_Task to complete_
The copy you give must match the lines from the top of the data through the line containing "what is occurring." exactly, and it must hold no pictures.

Stored data:
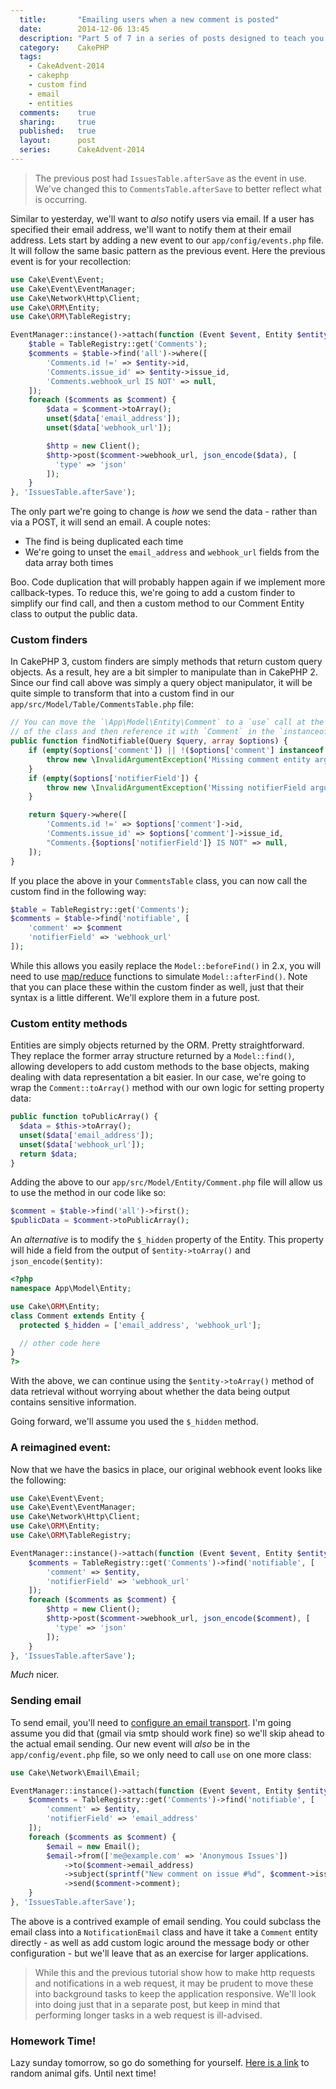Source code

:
 ```yaml
---
  title:       "Emailing users when a new comment is posted"
  date:        2014-12-06 13:45
  description: "Part 5 of 7 in a series of posts designed to teach you how to use CakePHP 3 effectively"
  category:    CakePHP
  tags:
    - CakeAdvent-2014
    - cakephp
    - custom find
    - email
    - entities
  comments:    true
  sharing:     true
  published:   true
  layout:      post
  series:      CakeAdvent-2014
---
```


> The previous post had `IssuesTable.afterSave` as the event in use. We've changed this to `CommentsTable.afterSave` to better reflect what is occurring.

Similar to yesterday, we'll want to *also* notify users via email. If a user has specified their email address, we'll want to notify them at their email address. Lets start by adding a new event to our `app/config/events.php` file. It will follow the same basic pattern as the previous event. Here the previous event is for your recollection:

```php
use Cake\Event\Event;
use Cake\Event\EventManager;
use Cake\Network\Http\Client;
use Cake\ORM\Entity;
use Cake\ORM\TableRegistry;

EventManager::instance()->attach(function (Event $event, Entity $entity, ArrayObject $options) {
    $table = TableRegistry::get('Comments');
    $comments = $table->find('all')->where([
        'Comments.id !=' => $entity->id,
        'Comments.issue_id' => $entity->issue_id,
        'Comments.webhook_url IS NOT' => null,
    ]);
    foreach ($comments as $comment) {
        $data = $comment->toArray();
        unset($data['email_address']);
        unset($data['webhook_url']);

        $http = new Client();
        $http->post($comment->webhook_url, json_encode($data), [
          'type' => 'json'
        ]);
    }
}, 'IssuesTable.afterSave');
```

The only part we're going to change is *how* we send the data - rather than via a POST, it will send an email. A couple notes:

- The find is being duplicated each time
- We're going to unset the `email_address` and `webhook_url` fields from the data array both times

Boo. Code duplication that will probably happen again if we implement more callback-types. To reduce this, we're going to add a custom finder to simplify our find call, and then a custom method to our Comment Entity class to output the public data.

### Custom finders

In CakePHP 3, custom finders are simply methods that return custom query objects. As a result, hey are a bit simpler to manipulate than in CakePHP 2. Since our find call above was simply a query object manipulator, it will be quite simple to transform that into a custom find in our `app/src/Model/Table/CommentsTable.php` file:

```php
// You can move the `\App\Model\Entity\Comment` to a `use` call at the top
// of the class and then reference it with `Comment` in the `instanceof` check
public function findNotifiable(Query $query, array $options) {
    if (empty($options['comment']) || !($options['comment'] instanceof \App\Model\Entity\Comment)) {
        throw new \InvalidArgumentException('Missing comment entity argument');
    }
    if (empty($options['notifierField']) {
        throw new \InvalidArgumentException('Missing notifierField argument');
    }

    return $query->where([
        'Comments.id !=' => $options['comment']->id,
        'Comments.issue_id' => $options['comment']->issue_id,
        "Comments.{$options['notifierField']} IS NOT" => null,
    ]);
}
```

If you place the above in your `CommentsTable` class, you can now call the custom find in the following way:

```php
$table = TableRegistry::get('Comments');
$comments = $table->find('notifiable', [
    'comment' => $comment
    'notifierField' => 'webhook_url'
]);
```

While this allows you easily replace the `Model::beforeFind()` in 2.x, you will need to use [map/reduce](http://book.cakephp.org/3.0/en/orm/query-builder.html#map-reduce) functions to simulate `Model::afterFind()`. Note that you can place these within the custom finder as well, just that their syntax is a little different. We'll explore them in a future post.

### Custom entity methods

Entities are simply objects returned by the ORM. Pretty straightforward. They replace the former array structure returned by a `Model::find()`, allowing developers to add custom methods to the base objects, making dealing with data representation a bit easier. In our case, we're going to wrap the `Comment::toArray()` method with our own logic for setting property data:

```php
public function toPublicArray() {
  $data = $this->toArray();
  unset($data['email_address']);
  unset($data['webhook_url']);
  return $data;
}
```

Adding the above to our `app/src/Model/Entity/Comment.php` file will allow us to use the method in our code like so:

```php
$comment = $table->find('all')->first();
$publicData = $comment->toPublicArray();
```

An *alternative* is to modify the `$_hidden` property of the Entity. This property will hide a field from the output of `$entity->toArray()` and `json_encode($entity)`:

```php
<?php
namespace App\Model\Entity;

use Cake\ORM\Entity;
class Comment extends Entity {
  protected $_hidden = ['email_address', 'webhook_url'];

  // other code here
}
?>
```

With the above, we can continue using the `$entity->toArray()` method of data retrieval without worrying about whether the data being output contains sensitive information.

Going forward, we'll assume you used the `$_hidden` method.

### A reimagined event:

Now that we have the basics in place, our original webhook event looks like the following:

```php
use Cake\Event\Event;
use Cake\Event\EventManager;
use Cake\Network\Http\Client;
use Cake\ORM\Entity;
use Cake\ORM\TableRegistry;

EventManager::instance()->attach(function (Event $event, Entity $entity, ArrayObject $options) {
    $comments = TableRegistry::get('Comments')->find('notifiable', [
        'comment' => $entity,
        'notifierField' => 'webhook_url'
    ]);
    foreach ($comments as $comment) {
        $http = new Client();
        $http->post($comment->webhook_url, json_encode($comment), [
          'type' => 'json'
        ]);
    }
}, 'IssuesTable.afterSave');
```

*Much* nicer.

### Sending email

To send email, you'll need to [configure an email transport](http://book.cakephp.org/3.0/en/core-libraries/email.html#configuring-transports). I'm going assume you did that (gmail via smtp should work fine) so we'll skip ahead to the actual email sending. Our new event will *also* be in the `app/config/event.php` file, so we only need to call `use` on one more class:

```php
use Cake\Network\Email\Email;

EventManager::instance()->attach(function (Event $event, Entity $entity, ArrayObject $options) {
    $comments = TableRegistry::get('Comments')->find('notifiable', [
        'comment' => $entity,
        'notifierField' => 'email_address'
    ]);
    foreach ($comments as $comment) {
        $email = new Email();
        $email->from(['me@example.com' => 'Anonymous Issues'])
            ->to($comment->email_address)
            ->subject(sprintf("New comment on issue #%d", $comment->issue_id))
            ->send($comment->comment);
    }
}, 'IssuesTable.afterSave');
```

The above is a contrived example of email sending. You could subclass the email class into a `NotificationEmail` class and have it take a `Comment` entity directly - as well as add custom logic around the message body or other configuration - but we'll leave that as an exercise for larger applications.

> While this and the previous tutorial show how to make http requests and notifications in a web request, it may be prudent to move these into background tasks to keep the application responsive. We'll look into doing just that in a separate post, but keep in mind that performing longer tasks in a web request is ill-advised.

### Homework Time!

Lazy sunday tomorrow, so go do something for yourself. [Here is a link](http://littleanimalgifs.tumblr.com/random) to random animal gifs. Until next time!
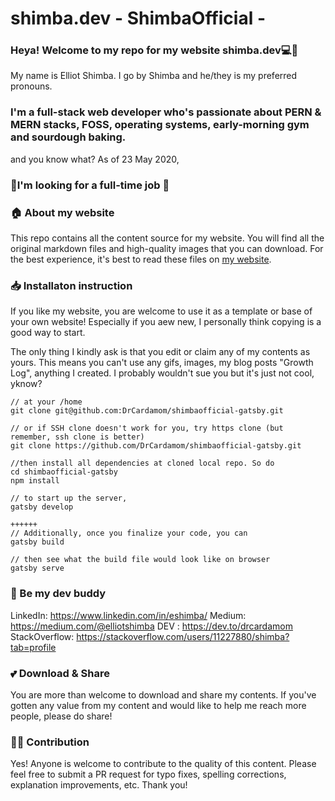 # shimba.dev - ShimbaOfficial -

### Heya! Welcome to my repo for my website shimba.dev💻🌈
My name is Elliot Shimba. I go by Shimba and he/they is my preferred pronouns.

### I'm a full-stack web developer who's passionate about PERN & MERN stacks, FOSS, operating systems, early-morning gym and sourdough baking.
 and you know what? As of 23 May 2020,
###  🎉I'm looking for a full-time job 🎉 


### 🏠 About my website

This repo contains all the content source for my website. You will find all the original markdown files and high-quality images that you can download. For the best experience, it's best to read these files on [my website](www.shimba.dev).

### 📥 Installaton instruction
If you like my website, you are welcome to use it as a template or base of your own website! Especially if you aew new, I personally think copying is a good way to start.

The only thing I kindly ask is that you edit or claim any of my contents as yours. This means you can't use any gifs, images, my blog posts "Growth Log", anything I created. I probably wouldn't sue you but it's just not cool, yknow?
```
// at your /home
git clone git@github.com:DrCardamom/shimbaofficial-gatsby.git

// or if SSH clone doesn't work for you, try https clone (but remember, ssh clone is better)
git clone https://github.com/DrCardamom/shimbaofficial-gatsby.git

//then install all dependencies at cloned local repo. So do
cd shimbaofficial-gatsby
npm install

// to start up the server,
gatsby develop

++++++
// Additionally, once you finalize your code, you can 
gatsby build 

// then see what the build file would look like on browser
gatsby serve

```

### :wave: Be my dev buddy
LinkedIn: https://www.linkedin.com/in/eshimba/
Medium:  https://medium.com/@elliotshimba
DEV : https://dev.to/drcardamom
StackOverflow: https://stackoverflow.com/users/11227880/shimba?tab=profile

### 💕 Download & Share
You are more than welcome to download and share my contents. If you've gotten any value from my content and would like to help me reach more people, please do share!

### 🤜🤛 Contribution
Yes! Anyone is welcome to contribute to the quality of this content. Please feel free to submit a PR request for typo fixes, spelling corrections, explanation improvements, etc. Thank you!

_Written reply_
Source code

:
 ```yaml
---
  title:       "Emailing users when a new comment is posted"
  date:        2014-12-06 13:45
  description: "Part 5 of 7 in a series of posts designed to teach you how to use CakePHP 3 effectively"
  category:    CakePHP
  tags:
    - CakeAdvent-2014
    - cakephp
    - custom find
    - email
    - entities
  comments:    true
  sharing:     true
  published:   true
  layout:      post
  series:      CakeAdvent-2014
---
```


> The previous post had `IssuesTable.afterSave` as the event in use. We've changed this to `CommentsTable.afterSave` to better reflect what is occurring.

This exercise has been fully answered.